» **INPUT MATERIAL**
=== Begin Enclosure ===

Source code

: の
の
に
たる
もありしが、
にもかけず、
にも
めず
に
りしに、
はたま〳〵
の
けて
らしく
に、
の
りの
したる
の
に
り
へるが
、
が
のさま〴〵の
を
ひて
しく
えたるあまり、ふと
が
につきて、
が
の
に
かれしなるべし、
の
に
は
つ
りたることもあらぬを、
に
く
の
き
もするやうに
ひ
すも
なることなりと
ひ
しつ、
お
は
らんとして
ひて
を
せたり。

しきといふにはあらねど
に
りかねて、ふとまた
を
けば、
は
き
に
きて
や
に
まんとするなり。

=== End Enclosure ===
=== Begin Enclosure ===

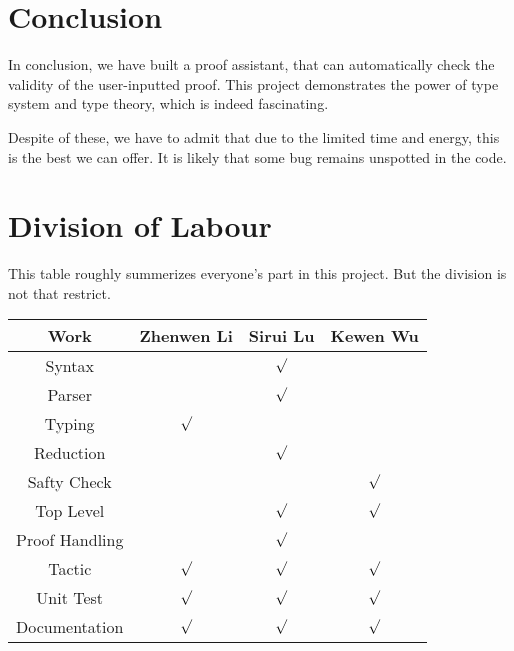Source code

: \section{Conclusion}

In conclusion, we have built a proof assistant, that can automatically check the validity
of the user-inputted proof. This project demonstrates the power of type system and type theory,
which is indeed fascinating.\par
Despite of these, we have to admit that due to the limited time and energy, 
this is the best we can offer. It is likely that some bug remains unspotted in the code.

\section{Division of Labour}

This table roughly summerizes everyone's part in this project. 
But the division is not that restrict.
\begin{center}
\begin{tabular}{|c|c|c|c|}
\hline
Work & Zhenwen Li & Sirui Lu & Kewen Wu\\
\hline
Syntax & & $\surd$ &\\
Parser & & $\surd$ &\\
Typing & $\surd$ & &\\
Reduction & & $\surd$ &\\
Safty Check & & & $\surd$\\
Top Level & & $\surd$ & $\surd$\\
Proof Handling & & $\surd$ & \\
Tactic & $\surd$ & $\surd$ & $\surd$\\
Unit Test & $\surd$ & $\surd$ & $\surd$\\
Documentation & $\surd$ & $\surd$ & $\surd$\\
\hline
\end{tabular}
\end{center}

=== End Enclosure ===

» **ASSIGNED TASK**
Pick out every line above that contains the word "have" and copy it.

» **OUTPUT OF THE EXERCISE**
In conclusion, we have built a proof assistant, that can automatically check the validity
Despite of these, we have to admit that due to the limited time and energy, 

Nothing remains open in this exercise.